30-11-2012, 06:17 PM
CUDA PROGRAMMING
CUDA.pptx (Size: 221.12 KB / Downloads: 39)
Objective
Basic objective is to select algorithms with vector operations (managed excellently by CUDA) and manually improve their running time.
The project will demonstrate the optimization achieved by implementing slower algorithms on a parallel processing platform.
The performance increase will be mapped to the programming technique used and the best possible methodology for implementing parallel algorithms will be investigated.
Progress
Investigation of concept.
Study of papers with similar premise. Further literature review will be done concurrently with project.
Installation and setup of CUDA on Windows and Linux platform.
Execution of a basic program with the device emulator.
Hardware has been shortlisted and will be purchased shortly.
Thread Hierarchy
A CUDA Programming Model consists of a number of grids.
Encapsulated in the grid are a number of blocks which further contain various threads.
Threads and blocks have IDs
So each thread can decide what data to work on
Block ID: 1D or 2D
Thread ID: 1D, 2D, or 3D
KERNELS
CUD A C extends C by allowing programmer to define C functions, called kernels, that when called are executed N times in parallel by N different threads, as opposed to only once like regular C functions.
A kernel is defined using the _global_ declaration specifier and the number of CUDA threads that execute the kernel for a given kernel call is specified using a new <<<…>> > execution configuration syntax.
Each thread that executes the kernel is given a unique thread ID that is accessible within the kernel through the built-in threadIDx variable.
Memory Hierarchy
CUDA threads may access data from multiple memory spaces during their execution
Each thread has private local memory.
Each thread block has shared memory visible to all threads of the block and with the same lifetime as the block.

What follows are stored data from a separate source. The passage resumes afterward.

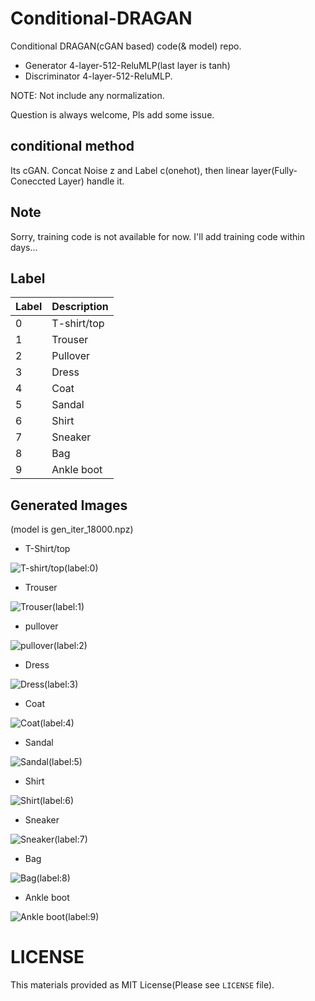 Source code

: # Conditional-DRAGAN
Conditional DRAGAN(cGAN based) code(& model) repo.
- Generator 
  4-layer-512-ReluMLP(last layer is tanh)
- Discriminator 
  4-layer-512-ReluMLP.

NOTE: Not include any normalization.

Question is always welcome, Pls add some issue.
## conditional method
Its cGAN.
Concat Noise z and Label c(onehot), then linear layer(Fully-Coneccted Layer) handle it.

## Note
Sorry, training code is not available for now.
I'll add training code within days...

## Label
| Label | Description |
| --- | --- |
| 0 | T-shirt/top |
| 1 | Trouser |
| 2 | Pullover |
| 3 | Dress |
| 4 | Coat |
| 5 | Sandal |
| 6 | Shirt |
| 7 | Sneaker |
| 8 | Bag |
| 9 | Ankle boot |

## Generated Images
(model is gen_iter_18000.npz)
- T-Shirt/top

![T-shirt/top(label:0)](./vis-preview/image00000000.png)

- Trouser

![Trouser(label:1)](./vis-preview/image00000001.png)

- pullover

![pullover(label:2)](./vis-preview/image00000002.png)

- Dress

![Dress(label:3)](./vis-preview/image00000003.png)

- Coat

![Coat(label:4)](./vis-preview/image00000004.png)

- Sandal

![Sandal(label:5)](./vis-preview/image00000005.png)


- Shirt

![Shirt(label:6)](./vis-preview/image00000006.png)

- Sneaker

![Sneaker(label:7)](./vis-preview/image00000007.png)


- Bag

![Bag(label:8)](./vis-preview/image00000008.png)


- Ankle boot

![Ankle boot(label:9)](./vis-preview/image00000009.png)

# LICENSE
This materials provided as MIT License(Please see `LICENSE` file).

All threads have access to the same global memory.
Initialization
There is no explicit initialization function for the runtime;
It initializes the first time a runtime function is called (more specifically any function other than functions from the device and version management sections of the reference manual).
One needs to keep this in mind when timing runtime function calls and when
interpreting the error code from the first call into the runtime.
During initialization, the runtime creates a CUDA context for each device in the system. This context is the primary context for this device and it is shared among all the host threads of the application. This all happens under the hood and the runtime does not expose the primary context to the application.
cudaDeviceReset() - When a host thread calls cudaDeviceReset(), this destroys the primary context of the device the host thread currently operates on.
The next runtime function call made by any host thread that has this device as current will create a new primary context for this device.